John Steinbecks letzter Roman ist ein bis heute gültiges Lehrstück über Geld und Moral: Sein Protagonist Ethan Hawley, Hätschelkind der Finanzaristokratie von Long Island, muss sich um materielle Dinge nicht sorgen – bis ihn die Pleite seines Vaters plötzlich zwingt, auf eigenen Beinen zu stehen. Um Frau und Kinder ernähren zu können, tritt er eine schlechtbezahlte Stelle als Verkäufer in einem Lebensmittelladen an. Rasch erkennt jedoch er, dass redliches Tagwerk einen Mann nicht weiterbringt. Unter dem Einfluss seiner Frau und dem seines Bankberaters entledigt er sich aller Menschlichkeit und steigt zum skrupellosen Geschäftsmann auf, der ohne Rücksicht auf andere nur den eigenen Vorteil sucht.
Autorenporträt
John Steinbeck (1902-1968) thematisiert in seinen Büchern vor allem die Lebensverhältnisse von einfachen Arbeitern und Außenseitern. Zu seinen bekanntesten Werken zählen die Novelle Von Mäusen und Menschen sowie die Romane Früchte des Zorns und Jenseits von Eden. 1962 erhielt er den Nobelpreis für Literatur und gilt bis heute als einer der erfolgreichsten und beliebtesten Autoren der USA.
Rezensionen

Süddeutsche Zeitung - Rezension
Süddeutsche Zeitung | Besprechung von 27.11.2018

Geld will keine Freunde,
es will nur mehr Geld
Anatomie des Finanzregimes: John Steinbecks Roman
„Der Winter unseres Missvergnügens“
Als John Steinbeck im Jahr 1962 den Nobelpreis für Literatur erhielt, sah sich die Schwedische Akademie genötigt zu betonen, der amerikanische Schriftsteller sei in seinem 1961 veröffentlichten Roman „Der Winter unseres Missvergnügens“ wieder zur Form seiner frühen Jahre aufgelaufen. Denn längst schieden sich an Steinbecks Schaffen die Geister, und manches von dem, was er nach der Erzählung „Von Mäusen und Menschen“ (1937) und seinem sozialkritischen Opus magnum „Früchte des Zorns“ (1939) vorgelegt hatte, war zwar bei den Lesern populär, doch von der Literaturkritik kühl bis ablehnend behandelt worden.

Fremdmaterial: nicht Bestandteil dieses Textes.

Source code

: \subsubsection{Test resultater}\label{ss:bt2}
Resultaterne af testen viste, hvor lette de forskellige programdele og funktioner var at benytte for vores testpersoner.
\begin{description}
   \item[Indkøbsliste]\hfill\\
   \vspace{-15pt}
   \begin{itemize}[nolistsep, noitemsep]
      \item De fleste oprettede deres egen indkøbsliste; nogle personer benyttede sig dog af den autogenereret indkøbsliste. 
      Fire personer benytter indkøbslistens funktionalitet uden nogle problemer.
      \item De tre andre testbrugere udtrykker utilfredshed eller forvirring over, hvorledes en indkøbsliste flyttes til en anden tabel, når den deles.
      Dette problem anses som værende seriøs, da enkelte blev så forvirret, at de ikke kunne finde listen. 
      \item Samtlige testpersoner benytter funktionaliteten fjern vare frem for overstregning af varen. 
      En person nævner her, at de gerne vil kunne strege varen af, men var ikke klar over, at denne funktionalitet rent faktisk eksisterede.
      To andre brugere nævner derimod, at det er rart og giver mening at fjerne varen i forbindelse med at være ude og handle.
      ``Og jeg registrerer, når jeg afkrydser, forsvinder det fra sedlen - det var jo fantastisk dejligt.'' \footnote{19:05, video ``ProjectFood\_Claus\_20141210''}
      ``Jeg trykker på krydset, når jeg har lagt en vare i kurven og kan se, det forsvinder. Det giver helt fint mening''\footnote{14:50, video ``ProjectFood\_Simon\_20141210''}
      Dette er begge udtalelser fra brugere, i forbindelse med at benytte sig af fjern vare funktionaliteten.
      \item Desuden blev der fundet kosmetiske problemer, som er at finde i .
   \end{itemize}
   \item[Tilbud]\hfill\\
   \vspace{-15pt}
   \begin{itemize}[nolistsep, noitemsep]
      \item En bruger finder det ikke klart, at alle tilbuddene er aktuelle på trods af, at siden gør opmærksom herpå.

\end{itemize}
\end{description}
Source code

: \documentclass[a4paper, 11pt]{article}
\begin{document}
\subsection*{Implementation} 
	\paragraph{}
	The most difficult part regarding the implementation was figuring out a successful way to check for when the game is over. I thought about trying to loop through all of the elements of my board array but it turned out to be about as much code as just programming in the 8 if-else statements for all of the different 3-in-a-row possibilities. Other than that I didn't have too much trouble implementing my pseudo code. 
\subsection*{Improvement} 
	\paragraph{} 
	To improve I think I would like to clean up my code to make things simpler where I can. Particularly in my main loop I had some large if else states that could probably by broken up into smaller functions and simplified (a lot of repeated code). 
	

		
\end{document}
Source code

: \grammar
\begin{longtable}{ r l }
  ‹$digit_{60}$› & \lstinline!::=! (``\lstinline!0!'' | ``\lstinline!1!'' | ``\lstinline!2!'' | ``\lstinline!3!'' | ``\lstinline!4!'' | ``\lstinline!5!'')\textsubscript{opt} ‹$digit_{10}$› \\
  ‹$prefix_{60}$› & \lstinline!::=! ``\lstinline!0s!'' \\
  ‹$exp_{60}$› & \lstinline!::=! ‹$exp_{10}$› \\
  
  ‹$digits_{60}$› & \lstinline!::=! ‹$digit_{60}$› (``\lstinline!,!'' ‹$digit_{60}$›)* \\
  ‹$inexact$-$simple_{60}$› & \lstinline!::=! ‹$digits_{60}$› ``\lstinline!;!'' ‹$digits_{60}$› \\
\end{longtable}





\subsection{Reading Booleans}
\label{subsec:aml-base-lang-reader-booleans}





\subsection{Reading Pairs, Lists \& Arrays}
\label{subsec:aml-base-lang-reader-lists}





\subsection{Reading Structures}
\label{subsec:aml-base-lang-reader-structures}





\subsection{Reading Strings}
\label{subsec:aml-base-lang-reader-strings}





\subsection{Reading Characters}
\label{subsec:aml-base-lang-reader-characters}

Entsprechend erging es dem „Winter“-Roman, der Steinbecks letzter bleiben sollte. Er verkaufte sich gut, aber die Fachwelt sah ihn – mit illustren Ausnahmen wie Saul Bellow – mehrheitlich als Beleg für die literarische Altersschwäche des Autors, für das Verlöschen seiner einst so rebellischen Vitalität. Erst in den Siebzigern, nach dem Watergate-Skandal, revidierten einige Kritiker ihr Urteil und erkannten, was Steinbeck hier gelungen war: eine gnadenlos klarsichtige, literarisch komplexe Darstellung des moralischen und kulturellen Niedergangs der USA während der Eisenhower-Ära.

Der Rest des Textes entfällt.